Stored items
------------------------

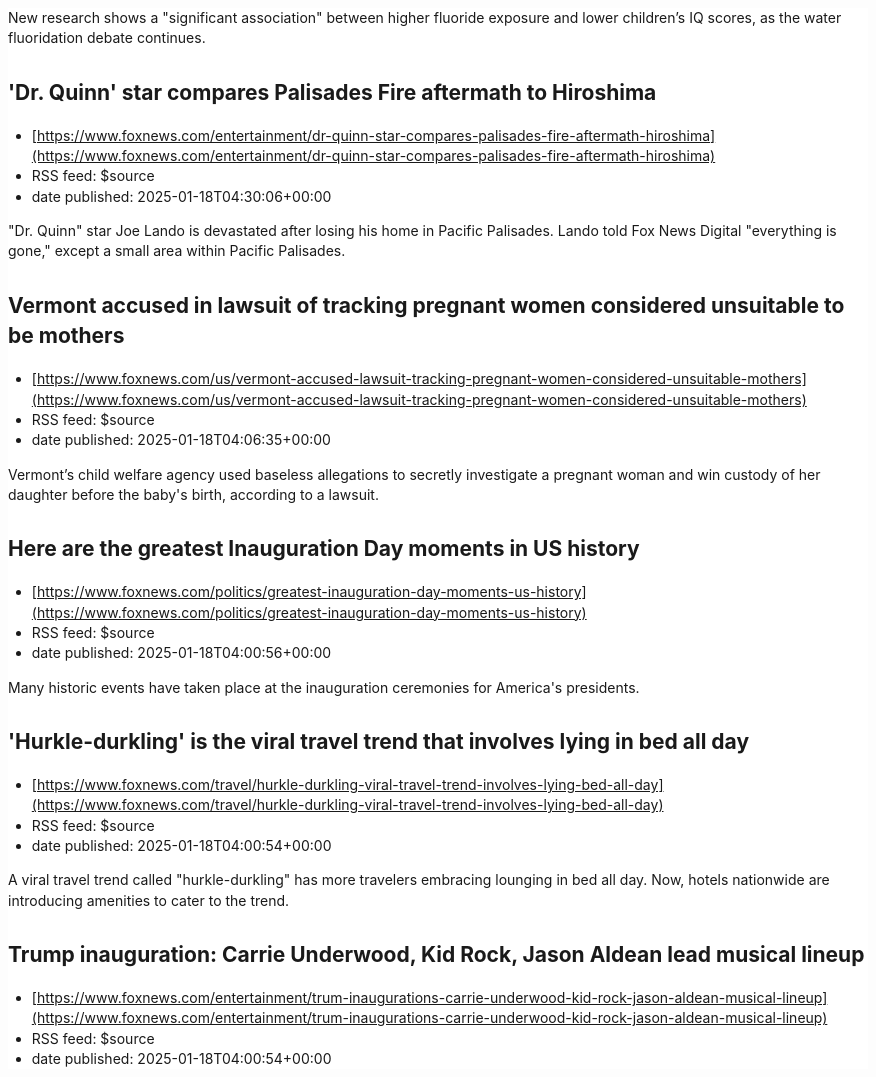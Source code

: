 New research shows a &quot;significant association&quot; between higher fluoride exposure and lower children’s IQ scores, as the water fluoridation debate continues.

## 'Dr. Quinn' star compares Palisades Fire aftermath to Hiroshima
 - [https://www.foxnews.com/entertainment/dr-quinn-star-compares-palisades-fire-aftermath-hiroshima](https://www.foxnews.com/entertainment/dr-quinn-star-compares-palisades-fire-aftermath-hiroshima)
 - RSS feed: $source
 - date published: 2025-01-18T04:30:06+00:00

&quot;Dr. Quinn&quot; star Joe Lando is devastated after losing his home in Pacific Palisades. Lando told Fox News Digital &quot;everything is gone,&quot; except a small area within Pacific Palisades.

## Vermont accused in lawsuit of tracking pregnant women considered unsuitable to be mothers
 - [https://www.foxnews.com/us/vermont-accused-lawsuit-tracking-pregnant-women-considered-unsuitable-mothers](https://www.foxnews.com/us/vermont-accused-lawsuit-tracking-pregnant-women-considered-unsuitable-mothers)
 - RSS feed: $source
 - date published: 2025-01-18T04:06:35+00:00

Vermont’s child welfare agency used baseless allegations to secretly investigate a pregnant woman and win custody of her daughter before the baby&apos;s birth, according to a lawsuit.

## Here are the greatest Inauguration Day moments in US history
 - [https://www.foxnews.com/politics/greatest-inauguration-day-moments-us-history](https://www.foxnews.com/politics/greatest-inauguration-day-moments-us-history)
 - RSS feed: $source
 - date published: 2025-01-18T04:00:56+00:00

Many historic events have taken place at the inauguration ceremonies for America&apos;s presidents.

## 'Hurkle-durkling' is the viral travel trend that involves lying in bed all day
 - [https://www.foxnews.com/travel/hurkle-durkling-viral-travel-trend-involves-lying-bed-all-day](https://www.foxnews.com/travel/hurkle-durkling-viral-travel-trend-involves-lying-bed-all-day)
 - RSS feed: $source
 - date published: 2025-01-18T04:00:54+00:00

A viral travel trend called &quot;hurkle-durkling&quot; has more travelers embracing lounging in bed all day. Now, hotels nationwide are introducing amenities to cater to the trend.

## Trump inauguration: Carrie Underwood, Kid Rock, Jason Aldean lead musical lineup
 - [https://www.foxnews.com/entertainment/trum-inaugurations-carrie-underwood-kid-rock-jason-aldean-musical-lineup](https://www.foxnews.com/entertainment/trum-inaugurations-carrie-underwood-kid-rock-jason-aldean-musical-lineup)
 - RSS feed: $source
 - date published: 2025-01-18T04:00:54+00:00
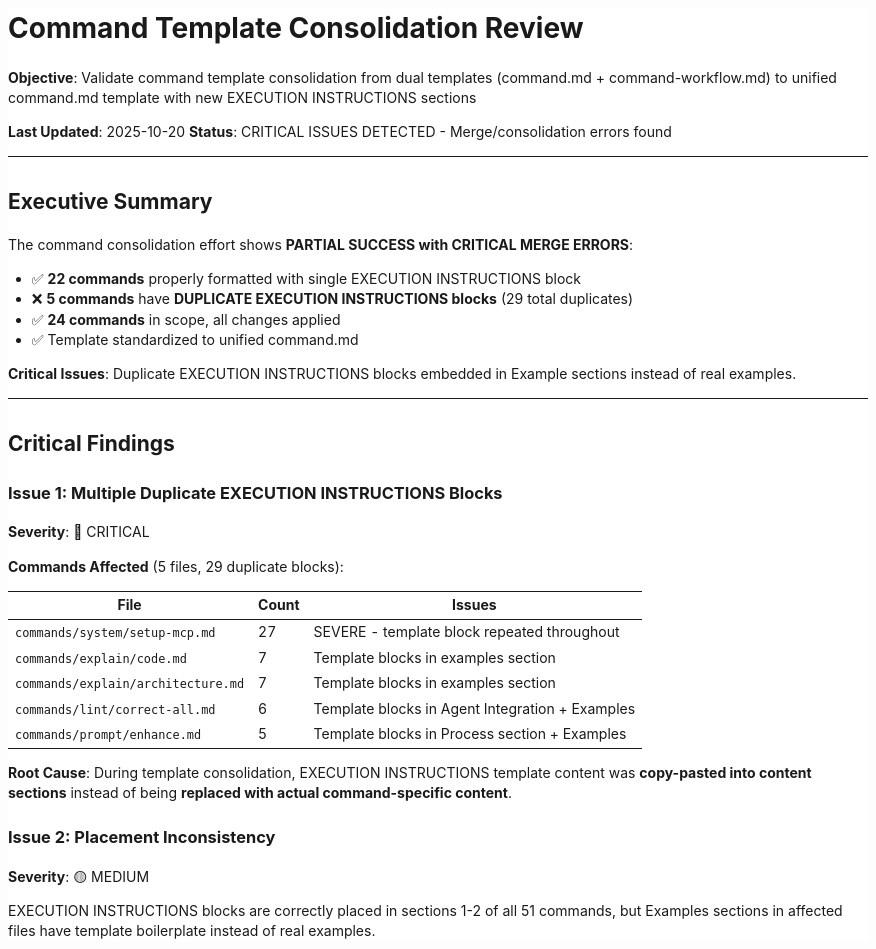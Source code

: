 # Command Template Consolidation Review

**Objective**: Validate command template consolidation from dual templates (command.md + command-workflow.md) to unified command.md template with new EXECUTION INSTRUCTIONS sections

**Last Updated**: 2025-10-20
**Status**: CRITICAL ISSUES DETECTED - Merge/consolidation errors found

---

## Executive Summary

The command consolidation effort shows **PARTIAL SUCCESS with CRITICAL MERGE ERRORS**:

- ✅ **22 commands** properly formatted with single EXECUTION INSTRUCTIONS block
- ❌ **5 commands** have **DUPLICATE EXECUTION INSTRUCTIONS blocks** (29 total duplicates)
- ✅ **24 commands** in scope, all changes applied
- ✅ Template standardized to unified command.md

**Critical Issues**: Duplicate EXECUTION INSTRUCTIONS blocks embedded in Example sections instead of real examples.

---

## Critical Findings

### Issue 1: Multiple Duplicate EXECUTION INSTRUCTIONS Blocks

**Severity**: 🔴 CRITICAL

**Commands Affected** (5 files, 29 duplicate blocks):

| File | Count | Issues |
|------|-------|--------|
| `commands/system/setup-mcp.md` | 27 | SEVERE - template block repeated throughout |
| `commands/explain/code.md` | 7 | Template blocks in examples section |
| `commands/explain/architecture.md` | 7 | Template blocks in examples section |
| `commands/lint/correct-all.md` | 6 | Template blocks in Agent Integration + Examples |
| `commands/prompt/enhance.md` | 5 | Template blocks in Process section + Examples |

**Root Cause**: During template consolidation, EXECUTION INSTRUCTIONS template content was **copy-pasted into content sections** instead of being **replaced with actual command-specific content**.

### Issue 2: Placement Inconsistency

**Severity**: 🟡 MEDIUM

EXECUTION INSTRUCTIONS blocks are correctly placed in sections 1-2 of all 51 commands, but Examples sections in affected files have template boilerplate instead of real examples.
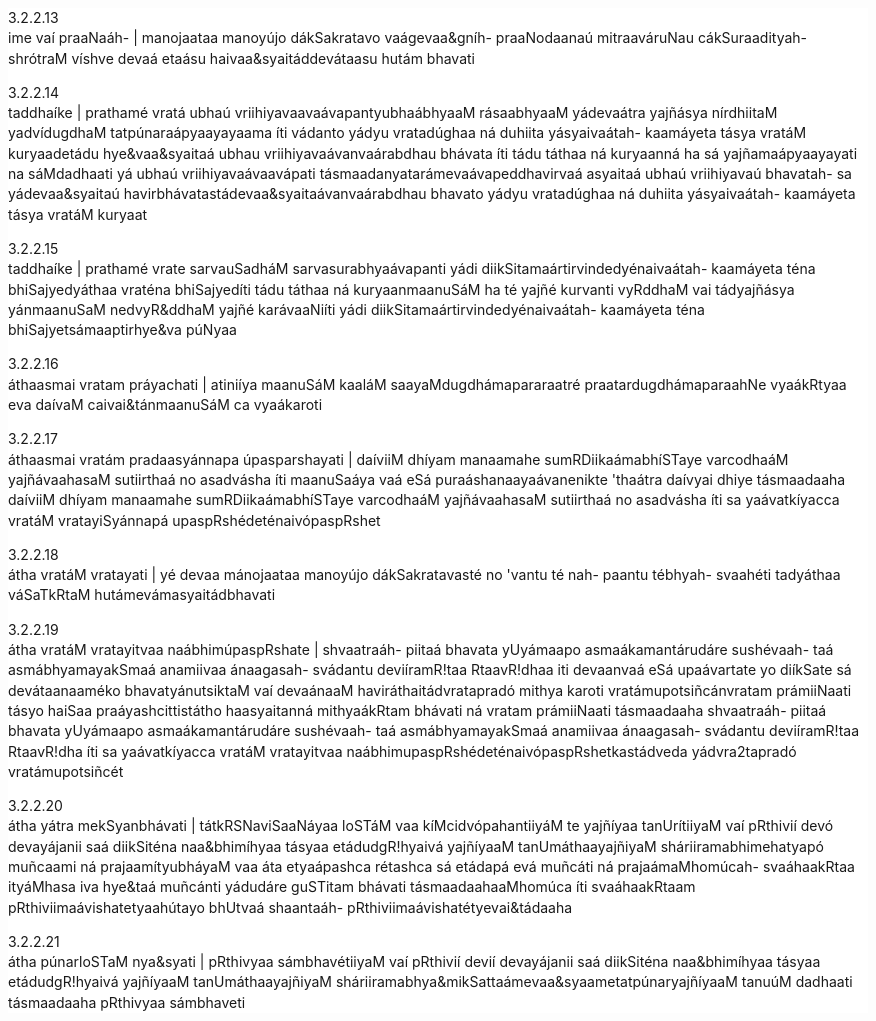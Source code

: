 3.2.2.13  
ime vaí praaNaáh- | manojaataa manoyújo dákSakratavo vaágevaa&gníh- praaNodaanaú mitraaváruNau cákSuraadityah- shrótraM víshve devaá etaásu haivaa&syaitáddevátaasu hutám bhavati

3.2.2.14  
taddhaíke | prathamé vratá ubhaú vriihiyavaavaávapantyubhaábhyaaM rásaabhyaaM yádevaátra yajñásya nírdhiitaM yadvídugdhaM tatpúnaraápyaayayaama íti vádanto yádyu vratadúghaa ná duhiita yásyaivaátah- kaamáyeta tásya vratáM kuryaadetádu hye&vaa&syaitaá ubhau vriihiyavaávanvaárabdhau bhávata íti tádu táthaa ná kuryaanná ha sá yajñamaápyaayayati na sáMdadhaati yá ubhaú vriihiyavaávaavápati tásmaadanyatarámevaávapeddhavirvaá asyaitaá ubhaú vriihiyavaú bhavatah- sa yádevaa&syaitaú havirbhávatastádevaa&syaitaávanvaárabdhau bhavato yádyu vratadúghaa ná duhiita yásyaivaátah- kaamáyeta tásya vratáM kuryaat

3.2.2.15  
taddhaíke | prathamé vrate sarvauSadháM sarvasurabhyaávapanti yádi diikSitamaártirvindedyénaivaátah- kaamáyeta téna bhiSajyedyáthaa vraténa bhiSajyedíti tádu táthaa ná kuryaanmaanuSáM ha té yajñé kurvanti vyRddhaM vai tádyajñásya yánmaanuSaM nedvyR&ddhaM yajñé karávaaNiíti yádi diikSitamaártirvindedyénaivaátah- kaamáyeta téna bhiSajyetsámaaptirhye&va púNyaa

3.2.2.16  
áthaasmai vratam práyachati | atiniíya maanuSáM kaaláM saayaMdugdhámapararaatré praatardugdhámaparaahNe vyaákRtyaa eva daívaM caivai&tánmaanuSáM ca vyaákaroti

3.2.2.17  
áthaasmai vratám pradaasyánnapa úpasparshayati | daíviiM dhíyam manaamahe sumRDiikaámabhíSTaye varcodhaáM yajñávaahasaM sutiirthaá no asadvásha íti maanuSaáya vaá eSá puraáshanaayaávanenikte 'thaátra daívyai dhiye tásmaadaaha daíviiM dhíyam manaamahe sumRDiikaámabhíSTaye varcodhaáM yajñávaahasaM sutiirthaá no asadvásha íti sa yaávatkíyacca vratáM vratayiSyánnapá upaspRshédeténaivópaspRshet

3.2.2.18  
átha vratáM vratayati | yé devaa mánojaataa manoyújo dákSakratavasté no 'vantu té nah- paantu tébhyah- svaahéti tadyáthaa váSaTkRtaM hutámevámasyaitádbhavati

3.2.2.19  
átha vratáM vratayitvaa naábhimúpaspRshate | shvaatraáh- piitaá bhavata yUyámaapo asmaákamantárudáre sushévaah- taá asmábhyamayakSmaá anamiivaa ánaagasah- svádantu deviíramR!taa RtaavR!dhaa iti devaanvaá eSá upaávartate yo diíkSate sá devátaanaaméko bhavatyánutsiktaM vaí devaánaaM haviráthaitádvratapradó mithya karoti vratámupotsiñcánvratam prámiiNaati tásyo haiSaa praáyashcittistátho haasyaitanná mithyaákRtam bhávati ná vratam prámiiNaati tásmaadaaha shvaatraáh- piitaá bhavata yUyámaapo asmaákamantárudáre sushévaah- taá asmábhyamayakSmaá anamiivaa ánaagasah- svádantu deviíramR!taa RtaavR!dha íti sa yaávatkíyacca vratáM vratayitvaa naábhimupaspRshédeténaivópaspRshetkastádveda yádvra2tapradó vratámupotsiñcét

3.2.2.20  
átha yátra mekSyanbhávati | tátkRSNaviSaaNáyaa loSTáM vaa kíMcidvópahantiiyáM te yajñíyaa tanUrítiiyaM vaí pRthivií devó devayájanii saá diikSiténa naa&bhimíhyaa tásyaa etádudgR!hyaivá yajñíyaaM tanUmáthaayajñiyaM sháriiramabhimehatyapó muñcaami ná prajaamítyubháyaM vaa áta etyaápashca rétashca sá etádapá evá muñcáti ná prajaámaMhomúcah- svaáhaakRtaa ityáMhasa iva hye&taá muñcánti yádudáre guSTitam bhávati tásmaadaahaaMhomúca íti svaáhaakRtaam pRthiviimaávishatetyaahútayo bhUtvaá shaantaáh- pRthiviimaávishatétyevai&tádaaha

3.2.2.21  
átha púnarloSTaM nya&syati | pRthivyaa sámbhavétiiyaM vaí pRthivií devií devayájanii saá diikSiténa naa&bhimíhyaa tásyaa etádudgR!hyaivá yajñíyaaM tanUmáthaayajñiyaM sháriiramabhya&mikSattaámevaa&syaametatpúnaryajñíyaaM tanuúM dadhaati tásmaadaaha pRthivyaa sámbhaveti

------------------------

**WHAT THE TASK REQUIRES:** Check every line above for the string "instead" and copy those that have it.

**RESPONSE AREA:**
**Critical Issues**: Duplicate EXECUTION INSTRUCTIONS blocks embedded in Example sections instead of real examples.
**Root Cause**: During template consolidation, EXECUTION INSTRUCTIONS template content was **copy-pasted into content sections** instead of being **replaced with actual command-specific content**.
EXECUTION INSTRUCTIONS blocks are correctly placed in sections 1-2 of all 51 commands, but Examples sections in affected files have template boilerplate instead of real examples.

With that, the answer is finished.